Once the line with "In a first set" is found in the entries below, print it and each following line exactly, stopping after the line with "1. In the most"; print nothing else.
Data below:
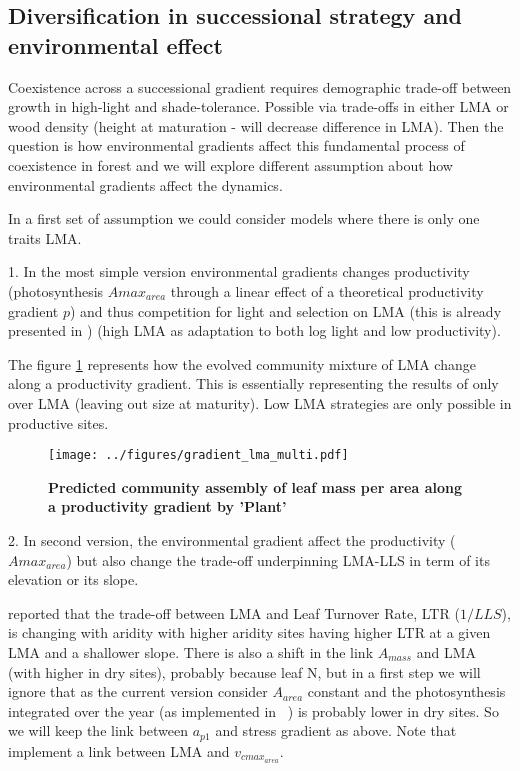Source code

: \documentclass[a4paper,11pt]{article}
\begin{document}
\subsection{Diversification in successional strategy and environmental effect}

Coexistence across a successional gradient requires demographic trade-off between growth in high-light and shade-tolerance. Possible via trade-offs in either LMA or wood density (height at maturation - will decrease difference in LMA). Then the question is how environmental gradients affect this fundamental process of coexistence in forest and we will explore different assumption about how environmental gradients
affect the dynamics.

In a first set of assumption we could consider models where there is only one traits LMA.

\clearpage

1. In the most simple version environmental gradients changes productivity (photosynthesis $A{max}_{area}$ through a linear effect of a theoretical productivity gradient $p$) and
thus competition for light and selection on LMA (this is already presented in \citet{Falster-2017}) (high LMA as adaptation to both log light and low productivity).

The figure \ref{fig:lma} represents how the evolved community mixture of LMA change along a productivity gradient. This is essentially representing the results of \citet{Falster-2017} only over LMA (leaving out size at maturity). Low LMA strategies are only possible in productive sites.

\begin{figure}[ht]
\centering
\texttt{[image: ../figures/gradient\_lma\_multi.pdf]}
\caption{\textbf{Predicted community assembly of leaf mass per area along a productivity gradient by 'Plant' \citep[see][]{Falster-2016}}
\label{fig:lma}}
\end{figure}

\clearpage

2. In second version, the environmental gradient affect the productivity ($A{max}_{area}$) but also change the trade-off underpinning LMA-LLS in term of its elevation or its slope.

\citet{Wright-2005} reported that the trade-off between LMA and Leaf Turnover Rate, LTR ($1/LLS$), is changing with aridity with higher aridity sites having higher LTR at a given LMA and a shallower slope. There is also a shift in the link $A_{mass}$ and LMA (with higher in dry sites), probably because leaf N, but in a first step we will ignore that as the current version consider $A_{area}$ constant and the photosynthesis integrated over the year (as implemented in \plant\ ) is probably lower in dry sites. So we will keep the link between $a_{p1}$ and stress gradient as above. Note that \citet{Sakschewski-2015} implement a link between LMA and $v_{cmax_{area}}$.
\end{document}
End of Data.
• [Your solution]
In a first set of assumption we could consider models where there is only one traits LMA.

\clearpage

1. In the most simple version environmental gradients changes productivity (photosynthesis $A{max}_{area}$ through a linear effect of a theoretical productivity gradient $p$) and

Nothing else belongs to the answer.